Major Arab States Stay Out of US Coalition to Defend Red Sea Shipping
The US has announced a coalition of countries who have agreed to carry out patrols in the southern Red Sea to try protect commercial vessels against further attacks by Houthis who control most of the Yemeni coastline. Most Arab states however, have chosen to sit out of the coalition for now.
In a statement, US Secretary of Defence Lloyd Austin said: "The recent escalation in reckless Houthi attacks originating from Yemen threatens the free flow of commerce, endangers innocent mariners, and violates international law.
"Operation Prosperity Guardian is bringing together multiple countries to include the United Kingdom, Bahrain, Canada, France, Italy, Netherlands, Norway, Seychelles and Spain, to jointly address security challenges in the southern Red Sea and the Gulf of Aden".

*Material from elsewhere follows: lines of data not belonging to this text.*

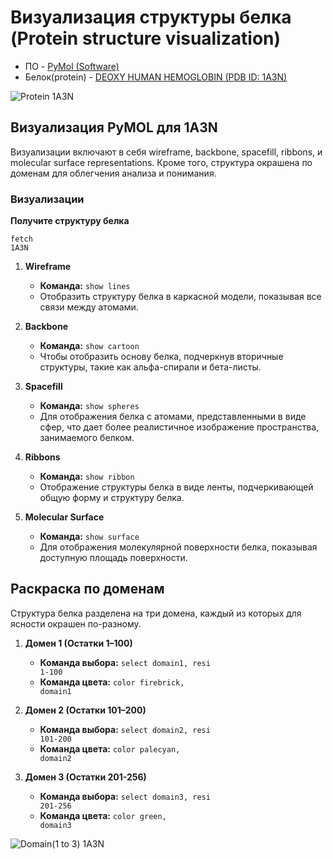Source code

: # Визуализация структуры белка (Protein structure visualization)

- ПО - [PyMol (Software)](https://pymol.org/)
- Белок(protein) - [DEOXY HUMAN HEMOGLOBIN (PDB ID: 1A3N)](https://www.rcsb.org/structure/1A3N)

![Protein 1A3N](https://github.com/benmasud/nsu-bio-informatics-1/assets/69720999/716bbc7a-4f99-4503-a59d-cfd5bc64c784)


## Визуализация PyMOL для 1A3N
Визуализации включают в себя wireframe, backbone, spacefill, ribbons, и molecular surface representations. Кроме того, структура окрашена по доменам для облегчения анализа и понимания.

### Визуализации
**Получите структуру белка**
      <pre><code>fetch 1A3N</code></pre>

1. **Wireframe**
      - **Команда:** <code>show lines</code>
      - Отобразить структуру белка в каркасной модели, показывая все связи между атомами.

2. **Backbone**
      - **Команда:** <code>show cartoon</code>
      - Чтобы отобразить основу белка, подчеркнув вторичные структуры, такие как альфа-спирали и бета-листы.

3. **Spacefill**
      - **Команда:** <code>show spheres</code>
      - Для отображения белка с атомами, представленными в виде сфер, что дает более реалистичное изображение пространства, занимаемого белком.

4. **Ribbons**
      - **Команда:** <code>show ribbon</code>
      - Отображение структуры белка в виде ленты, подчеркивающей общую форму и структуру белка.

5. **Molecular Surface**
      - **Команда:** <code>show surface</code>
      - Для отображения молекулярной поверхности белка, показывая доступную площадь поверхности.

## Раскраска по доменам

Структура белка разделена на три домена, каждый из которых для ясности окрашен по-разному.

1. **Домен 1 (Остатки 1–100)**
      - **Команда выбора:** <code>select domain1, resi 1-100</code>
      - **Команда цвета:** <code>color firebrick, domain1</code>

2. **Домен 2 (Остатки 101–200)**
      - **Команда выбора:** <code>select domain2, resi 101-200</code>
      - **Команда цвета:** <code>color palecyan, domain2</code>

3. **Домен 3 (Остатки 201-256)**
      - **Команда выбора:** <code>select domain3, resi 201-256</code>
      - **Команда цвета:** <code>color green, domain3</code>

![Domain(1 to 3) 1A3N](https://github.com/benmasud/nsu-bio-informatics-1/assets/69720999/90111a43-dbb9-4554-8513-c407aa37717d)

Significantly, leading Arab countries like the UAE, Saudi Arabia and Egypt, however, are not present in this coalition which may weaken efforts.
Egypt's absence is can be explained by its proximity to ongoing Israel-Hamas war in Gaza and the US' support of the same. It is however interesting that as troubles continue along this major shipping lane the country stands to loose tens of millions of dollars a day in canal revenues.
UAE and Saudi Arabia may have opted out so far due to other considerations across the wider Saudi peninsula, particularly the ongoing political situation in Yemen itself.
Operation Prosperity Guardian aims to ensure the safety of maritime traffic in the Red Sea, Bab al-Mandeb and Gulf of Aden. These areas are vital for the global economy, as they connect the Mediterranean Sea with the Indian Ocean and the Suez Canal with the Horn of Africa.